The other excellent piece that went up today is a guest post on Dana Hunter’s En Tequila Es Verdad, compiled from two blog comments by Dezn_98. It’s likely to be very uncomfortable for a lot of white people like myself, because it’s very angry and unforgiving, but one of the things that white atheists are going to have to do in order to build a just and rational movement is learn to shut up and listen to things like this. It’s hard, and it sometimes gets my back up as well. But if there’s one thing I understand, it’s anger. I swallow a lot of it myself, because I can’t always find the middle point between holding it in and and just exploding in an inarticulate tangle of words and half-baked thoughts.
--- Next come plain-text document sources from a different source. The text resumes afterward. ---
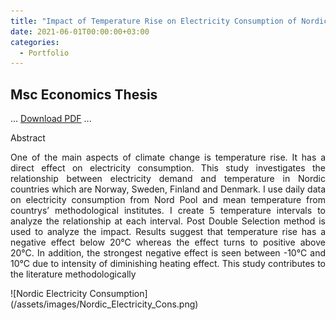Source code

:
 ```yaml
---
title: "Impact of Temperature Rise on Electricity Consumption of Nordic Countries"
date: 2021-06-01T00:00:00+03:00
categories:
  - Portfolio
---
```


## Msc Economics Thesis 

<div style="text-align: justify;">
  
...
[Download PDF](/assets/images/Thesis_Mehmet_Korkut.pdf)
...

Abstract

One of the main aspects of climate change is temperature rise. It has a direct effect on
electricity consumption. This study investigates the relationship between electricity demand
and temperature in Nordic countries which are Norway, Sweden, Finland and Denmark. I use
daily data on electricity consumption from Nord Pool and mean temperature from countrys’
methodological institutes. I create 5 temperature intervals to analyze the relationship at each
interval. Post Double Selection method is used to analyze the impact. Results suggest that
temperature rise has a negative effect below 20°C whereas the effect turns to positive above
20°C. In addition, the strongest negative effect is seen between -10°C and 10°C due to intensity
of diminishing heating effect. This study contributes to the literature methodologically
</div>
![Nordic Electricity Consumption](/assets/images/Nordic_Electricity_Cons.png)


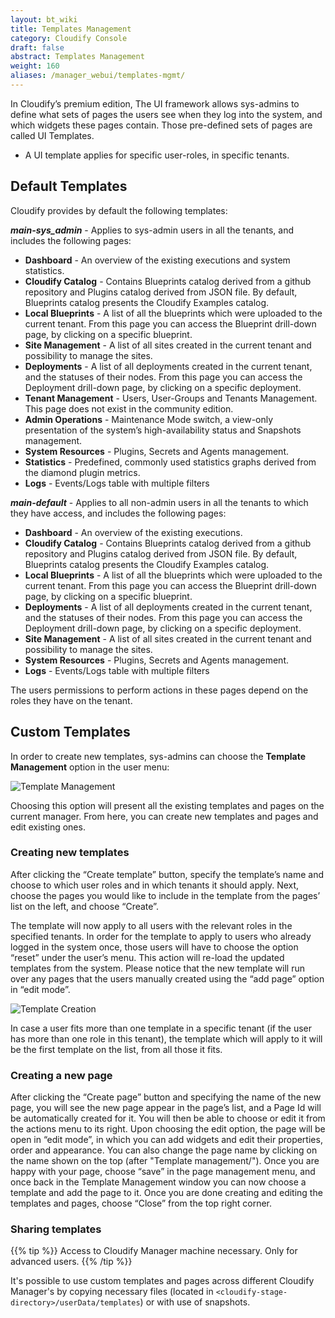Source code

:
 ```yaml
---
layout: bt_wiki
title: Templates Management
category: Cloudify Console
draft: false
abstract: Templates Management
weight: 160
aliases: /manager_webui/templates-mgmt/
---
```


In Cloudify’s premium edition, The UI framework allows sys-admins to define what sets of pages the users see when they log into the system, and which widgets these pages contain. Those pre-defined sets of pages are called UI Templates. 

* A UI template applies for specific user-roles, in specific tenants.


## Default Templates
Cloudify provides by default the following templates:

***main-sys_admin*** - Applies to sys-admin users in all the tenants, and includes the following pages: 

* **Dashboard**  - An overview of the existing executions and system statistics. 
* **Cloudify Catalog** - Contains Blueprints catalog derived from a github repository and Plugins catalog derived from JSON file. By default, Blueprints catalog presents the Cloudify Examples catalog. 
* **Local Blueprints** - A list of all the blueprints which were uploaded to the current tenant.  From this page you can access the Blueprint drill-down page, by clicking on a specific blueprint.
* **Site Management** - A list of all sites created in the current tenant and possibility to manage the sites. 
* **Deployments** - A list of all deployments created in the current tenant, and the statuses of their nodes. From this page you can access the Deployment drill-down page, by clicking on a specific deployment. 
* **Tenant Management** - Users, User-Groups and Tenants Management. This page does not exist in the community edition. 
* **Admin Operations** - Maintenance Mode switch, a view-only presentation of the system’s high-availability status and Snapshots management. 
* **System Resources** - Plugins, Secrets and Agents management. 
* **Statistics** - Predefined, commonly used statistics graphs derived from the diamond plugin metrics. 
* **Logs** - Events/Logs table with multiple filters

***main-default*** - Applies to all non-admin users in all the tenants to which they have access, and includes the following pages: 

* **Dashboard**  - An overview of the existing executions. 
* **Cloudify Catalog** - Contains Blueprints catalog derived from a github repository and Plugins catalog derived from JSON file. By default, Blueprints catalog presents the Cloudify Examples catalog. 
* **Local Blueprints** - A list of all the blueprints which were uploaded to the current tenant.  From this page you can access the Blueprint drill-down page, by clicking on a specific blueprint.   
* **Deployments** - A list of all deployments created in the current tenant, and the statuses of their nodes. From this page you can access the Deployment drill-down page, by clicking on a specific deployment.
* **Site Management** - A list of all sites created in the current tenant and possibility to manage the sites.
* **System Resources** - Plugins, Secrets and Agents management.
* **Logs** - Events/Logs table with multiple filters 

The users permissions to perform actions in these pages depend on the roles they have on the tenant.

## Custom Templates
In order to create new templates, sys-admins can choose the **Template Management** option in the user menu: 

![Template Management]( /images/ui/templatesMgmt/templates_menu.png )


Choosing this option will present all the existing templates and pages on the current manager. From here, you can create new templates and pages and edit existing ones.  


### Creating new templates

After clicking the “Create template” button, specify the template’s name and choose to which user roles and in which tenants it should apply. 
Next, choose the pages you would like to include in the template from the pages’ list on the left, and choose “Create”. 

The template will now apply to all users with the relevant roles in the specified tenants. 
In order for the template to apply to users who already logged in the system once, those users will have to choose the option “reset” under the user’s menu. This action will re-load the updated templates from the system. Please notice that the new template will run over any pages that the users manually created using the “add page” option in “edit mode”. 

![Template Creation]( /images/ui/templatesMgmt/templates_create.png )

In case a user fits more than one template in a specific tenant (if the user has more than one role in this tenant), the template which will apply to it will be the first template on the list, from all those it fits.

### Creating a new page

After clicking the “Create page”  button and specifying the name of the new page, you will see the new page appear in the page’s list, and a Page Id will be automatically created for it. You will then be able to choose or edit it from the actions menu to its right. 
Upon choosing the edit option, the page will be open in “edit mode”, in which you can add widgets and edit their properties, order and appearance. You can also change the page name by clicking on the name shown on the top (after "Template management/"). 
Once you are happy with your page, choose “save” in the page management menu, and once back in the Template Management window you can now choose a template and add the page to it. 
Once  you are done creating and editing the templates and pages, choose “Close” from the top right corner. 

### Sharing templates

{{% tip %}}
Access to Cloudify Manager machine necessary. Only for advanced users.
{{% /tip %}}    

It's possible to use custom templates and pages across different Cloudify Manager's by copying necessary files (located in `<cloudify-stage-directory>/userData/templates`) or with use of snapshots.

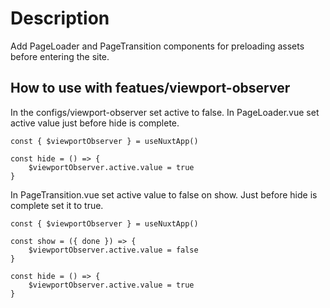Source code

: # Description

Add PageLoader and PageTransition components for preloading assets before entering the site.

## How to use with featues/viewport-observer
In the configs/viewport-observer set active to false.
In PageLoader.vue set active value just before hide is complete.

```
const { $viewportObserver } = useNuxtApp()

const hide = () => {
    $viewportObserver.active.value = true
}
```

In PageTransition.vue set active value to false on show. Just before hide is complete set it to true.

```
const { $viewportObserver } = useNuxtApp()

const show = ({ done }) => {
    $viewportObserver.active.value = false
}

const hide = () => {
    $viewportObserver.active.value = true
}
```

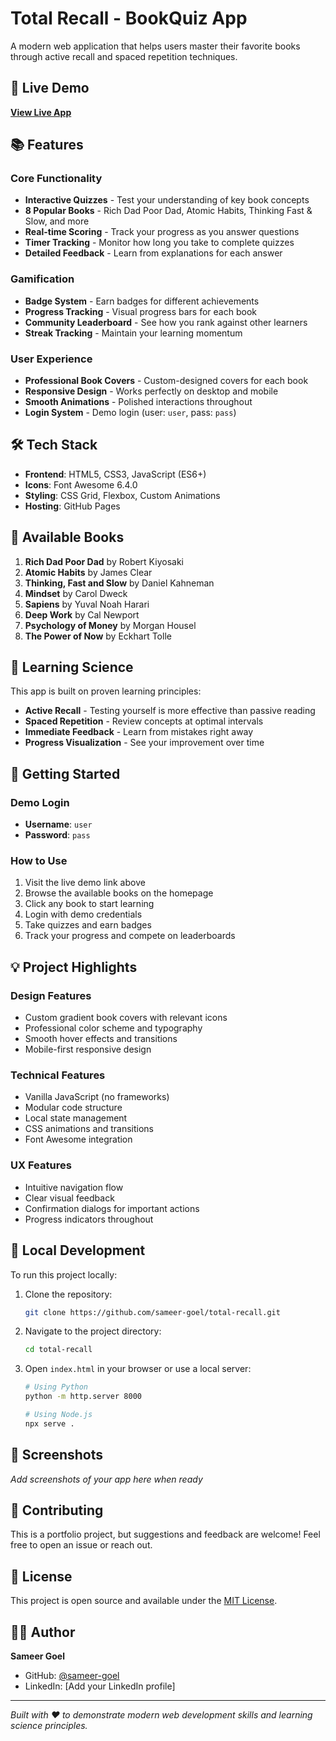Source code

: # Total Recall - BookQuiz App

A modern web application that helps users master their favorite books through active recall and spaced repetition techniques.

## 🚀 Live Demo

**[View Live App](https://sameer-goel.github.io/total-recall/)**

## 📚 Features

### Core Functionality
- **Interactive Quizzes** - Test your understanding of key book concepts
- **8 Popular Books** - Rich Dad Poor Dad, Atomic Habits, Thinking Fast & Slow, and more
- **Real-time Scoring** - Track your progress as you answer questions
- **Timer Tracking** - Monitor how long you take to complete quizzes
- **Detailed Feedback** - Learn from explanations for each answer

### Gamification
- **Badge System** - Earn badges for different achievements
- **Progress Tracking** - Visual progress bars for each book
- **Community Leaderboard** - See how you rank against other learners
- **Streak Tracking** - Maintain your learning momentum

### User Experience
- **Professional Book Covers** - Custom-designed covers for each book
- **Responsive Design** - Works perfectly on desktop and mobile
- **Smooth Animations** - Polished interactions throughout
- **Login System** - Demo login (user: `user`, pass: `pass`)

## 🛠️ Tech Stack

- **Frontend**: HTML5, CSS3, JavaScript (ES6+)
- **Icons**: Font Awesome 6.4.0
- **Styling**: CSS Grid, Flexbox, Custom Animations
- **Hosting**: GitHub Pages

## 📖 Available Books

1. **Rich Dad Poor Dad** by Robert Kiyosaki
2. **Atomic Habits** by James Clear
3. **Thinking, Fast and Slow** by Daniel Kahneman
4. **Mindset** by Carol Dweck
5. **Sapiens** by Yuval Noah Harari
6. **Deep Work** by Cal Newport
7. **Psychology of Money** by Morgan Housel
8. **The Power of Now** by Eckhart Tolle

## 🎯 Learning Science

This app is built on proven learning principles:

- **Active Recall** - Testing yourself is more effective than passive reading
- **Spaced Repetition** - Review concepts at optimal intervals
- **Immediate Feedback** - Learn from mistakes right away
- **Progress Visualization** - See your improvement over time

## 🚀 Getting Started

### Demo Login
- **Username**: `user`
- **Password**: `pass`

### How to Use
1. Visit the live demo link above
2. Browse the available books on the homepage
3. Click any book to start learning
4. Login with demo credentials
5. Take quizzes and earn badges
6. Track your progress and compete on leaderboards

## 💡 Project Highlights

### Design Features
- Custom gradient book covers with relevant icons
- Professional color scheme and typography
- Smooth hover effects and transitions
- Mobile-first responsive design

### Technical Features
- Vanilla JavaScript (no frameworks)
- Modular code structure
- Local state management
- CSS animations and transitions
- Font Awesome integration

### UX Features
- Intuitive navigation flow
- Clear visual feedback
- Confirmation dialogs for important actions
- Progress indicators throughout

## 🔧 Local Development

To run this project locally:

1. Clone the repository:
   ```bash
   git clone https://github.com/sameer-goel/total-recall.git
   ```

2. Navigate to the project directory:
   ```bash
   cd total-recall
   ```

3. Open `index.html` in your browser or use a local server:
   ```bash
   # Using Python
   python -m http.server 8000
   
   # Using Node.js
   npx serve .
   ```

## 📱 Screenshots

*Add screenshots of your app here when ready*

## 🤝 Contributing

This is a portfolio project, but suggestions and feedback are welcome! Feel free to open an issue or reach out.

## 📄 License

This project is open source and available under the [MIT License](LICENSE).

## 👨‍💻 Author

**Sameer Goel**
- GitHub: [@sameer-goel](https://github.com/sameer-goel)
- LinkedIn: [Add your LinkedIn profile]

---

*Built with ❤️ to demonstrate modern web development skills and learning science principles.*
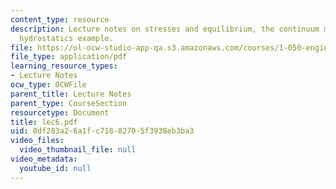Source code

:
 ```yaml
---
content_type: resource
description: Lecture notes on stresses and equilibrium, the continuum model, and a
  hydrostatics example.
file: https://ol-ocw-studio-app-qa.s3.amazonaws.com/courses/1-050-engineering-mechanics-i-fall-2007/0df283a26a1fc71882705f3938eb3ba3_lec6.pdf
file_type: application/pdf
learning_resource_types:
- Lecture Notes
ocw_type: OCWFile
parent_title: Lecture Notes
parent_type: CourseSection
resourcetype: Document
title: lec6.pdf
uid: 0df283a2-6a1f-c718-8270-5f3938eb3ba3
video_files:
  video_thumbnail_file: null
video_metadata:
  youtube_id: null
---
```

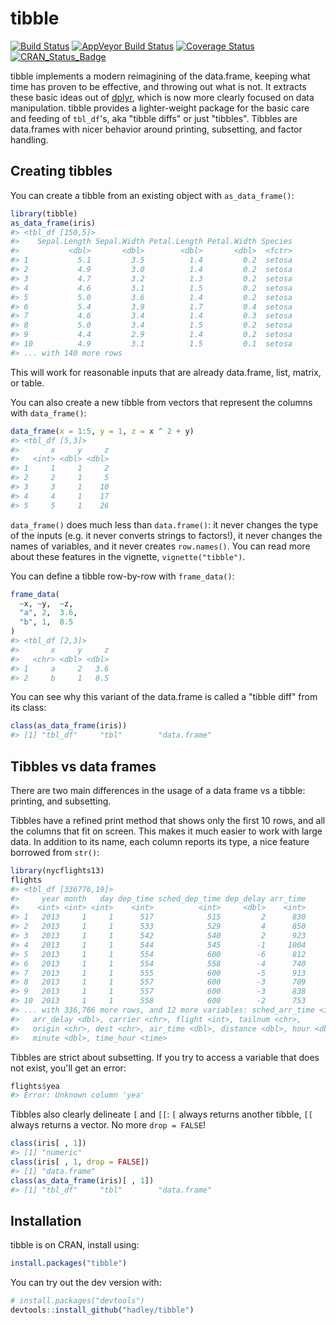 
<!-- README.md is generated from README.Rmd. Please edit that file -->
tibble
======

[![Build Status](https://travis-ci.org/hadley/tibble.svg?branch=master)](https://travis-ci.org/hadley/tibble) [![AppVeyor Build Status](https://ci.appveyor.com/api/projects/status/github/hadley/tibble?branch=master&svg=true)](https://ci.appveyor.com/project/hadley/tibble) [![Coverage Status](https://img.shields.io/codecov/c/github/hadley/tibble/master.svg)](https://codecov.io/github/hadley/tibble?branch=master) [![CRAN\_Status\_Badge](http://www.r-pkg.org/badges/version/tibble)](https://cran.r-project.org/package=tibble)

tibble implements a modern reimagining of the data.frame, keeping what time has proven to be effective, and throwing out what is not. It extracts these basic ideas out of [dplyr](https://cran.r-project.org/package=dplyr), which is now more clearly focused on data manipulation. tibble provides a lighter-weight package for the basic care and feeding of `tbl_df`'s, aka "tibble diffs" or just "tibbles". Tibbles are data.frames with nicer behavior around printing, subsetting, and factor handling.

Creating tibbles
----------------

You can create a tibble from an existing object with `as_data_frame()`:

``` r
library(tibble)
as_data_frame(iris)
#> <tbl_df [150,5]>
#>    Sepal.Length Sepal.Width Petal.Length Petal.Width Species
#>           <dbl>       <dbl>        <dbl>       <dbl>  <fctr>
#> 1           5.1         3.5          1.4         0.2  setosa
#> 2           4.9         3.0          1.4         0.2  setosa
#> 3           4.7         3.2          1.3         0.2  setosa
#> 4           4.6         3.1          1.5         0.2  setosa
#> 5           5.0         3.6          1.4         0.2  setosa
#> 6           5.4         3.9          1.7         0.4  setosa
#> 7           4.6         3.4          1.4         0.3  setosa
#> 8           5.0         3.4          1.5         0.2  setosa
#> 9           4.4         2.9          1.4         0.2  setosa
#> 10          4.9         3.1          1.5         0.1  setosa
#> ... with 140 more rows
```

This will work for reasonable inputs that are already data.frame, list, matrix, or table.

You can also create a new tibble from vectors that represent the columns with `data_frame()`:

``` r
data_frame(x = 1:5, y = 1, z = x ^ 2 + y)
#> <tbl_df [5,3]>
#>       x     y     z
#>   <int> <dbl> <dbl>
#> 1     1     1     2
#> 2     2     1     5
#> 3     3     1    10
#> 4     4     1    17
#> 5     5     1    26
```

`data_frame()` does much less than `data.frame()`: it never changes the type of the inputs (e.g. it never converts strings to factors!), it never changes the names of variables, and it never creates `row.names()`. You can read more about these features in the vignette, `vignette("tibble")`.

You can define a tibble row-by-row with `frame_data()`:

``` r
frame_data(
  ~x, ~y,  ~z,
  "a", 2,  3.6,
  "b", 1,  8.5
)
#> <tbl_df [2,3]>
#>       x     y     z
#>   <chr> <dbl> <dbl>
#> 1     a     2   3.6
#> 2     b     1   8.5
```

You can see why this variant of the data.frame is called a "tibble diff" from its class:

``` r
class(as_data_frame(iris))
#> [1] "tbl_df"     "tbl"        "data.frame"
```

Tibbles vs data frames
----------------------

There are two main differences in the usage of a data frame vs a tibble: printing, and subsetting.

Tibbles have a refined print method that shows only the first 10 rows, and all the columns that fit on screen. This makes it much easier to work with large data. In addition to its name, each column reports its type, a nice feature borrowed from `str()`:

``` r
library(nycflights13)
flights
#> <tbl_df [336776,19]>
#>     year month   day dep_time sched_dep_time dep_delay arr_time
#>    <int> <int> <int>    <int>          <int>     <dbl>    <int>
#> 1   2013     1     1      517            515         2      830
#> 2   2013     1     1      533            529         4      850
#> 3   2013     1     1      542            540         2      923
#> 4   2013     1     1      544            545        -1     1004
#> 5   2013     1     1      554            600        -6      812
#> 6   2013     1     1      554            558        -4      740
#> 7   2013     1     1      555            600        -5      913
#> 8   2013     1     1      557            600        -3      709
#> 9   2013     1     1      557            600        -3      838
#> 10  2013     1     1      558            600        -2      753
#> ... with 336,766 more rows, and 12 more variables: sched_arr_time <int>,
#>   arr_delay <dbl>, carrier <chr>, flight <int>, tailnum <chr>,
#>   origin <chr>, dest <chr>, air_time <dbl>, distance <dbl>, hour <dbl>,
#>   minute <dbl>, time_hour <time>
```

Tibbles are strict about subsetting. If you try to access a variable that does not exist, you'll get an error:

``` r
flights$yea
#> Error: Unknown column 'yea'
```

Tibbles also clearly delineate `[` and `[[`: `[` always returns another tibble, `[[` always returns a vector. No more `drop = FALSE`!

``` r
class(iris[ , 1])
#> [1] "numeric"
class(iris[ , 1, drop = FALSE])
#> [1] "data.frame"
class(as_data_frame(iris)[ , 1])
#> [1] "tbl_df"     "tbl"        "data.frame"
```

Installation
------------

tibble is on CRAN, install using:

``` r
install.packages("tibble")
```

You can try out the dev version with:

``` r
# install.packages("devtools")
devtools::install_github("hadley/tibble")
```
But I admire the hell out of people who can let it go and still make sense.
I am tired of being treated as a subhuman when I get angry over racism. I am tired of society telling me that “this tone of voice” is the only acceptable form of expression for minorities talking about their pain… and anything short of that – you are not worth listening to. They really treat us like trash, and people do not know how incredibly traumatizing and devastating that sort of constant cultural racism can be.
It is so tiring… I saw JT’s treatise of racist white garbage tone policing…. and I can’t ignore it. I actually have to waste my day writing a reply to his garbage. Do people not get how exhausting this sht is? How likely it is that, because of people like JT, most minorities run out of steam on these issues? That most give up? That most just walk away? The only reason I am not ignoring it is because I am as stubborn and silly as PZ.. not matter how much personal pain JT’s ideas give me.. I still gatta say something.
Lots of people in this culture just do not get how utterly dehumanizing and traumatizing it is to talk to people like JT when you are a person of color.. it is indescribable. Yet I have to put my humanity on the line everyFCKINGtime when I talk about racism… and everytime, I feel like a piece of my empathy is being taken away, being chipped at, making me “apathetic” to my own oppression… this type of sht drains people of color.. so they stay away from it as much as they can. Yet no matter how much they run away, now matter how much we already dictate our tone everyday to avoid conversation with white people like JT… it JT’s racist micro-aggression and HIS ILK always find us and smack us in the fcking mouth.
In any case, read both of them. They’re a great start toward understanding how we can move toward silencing privilege and listening to anger.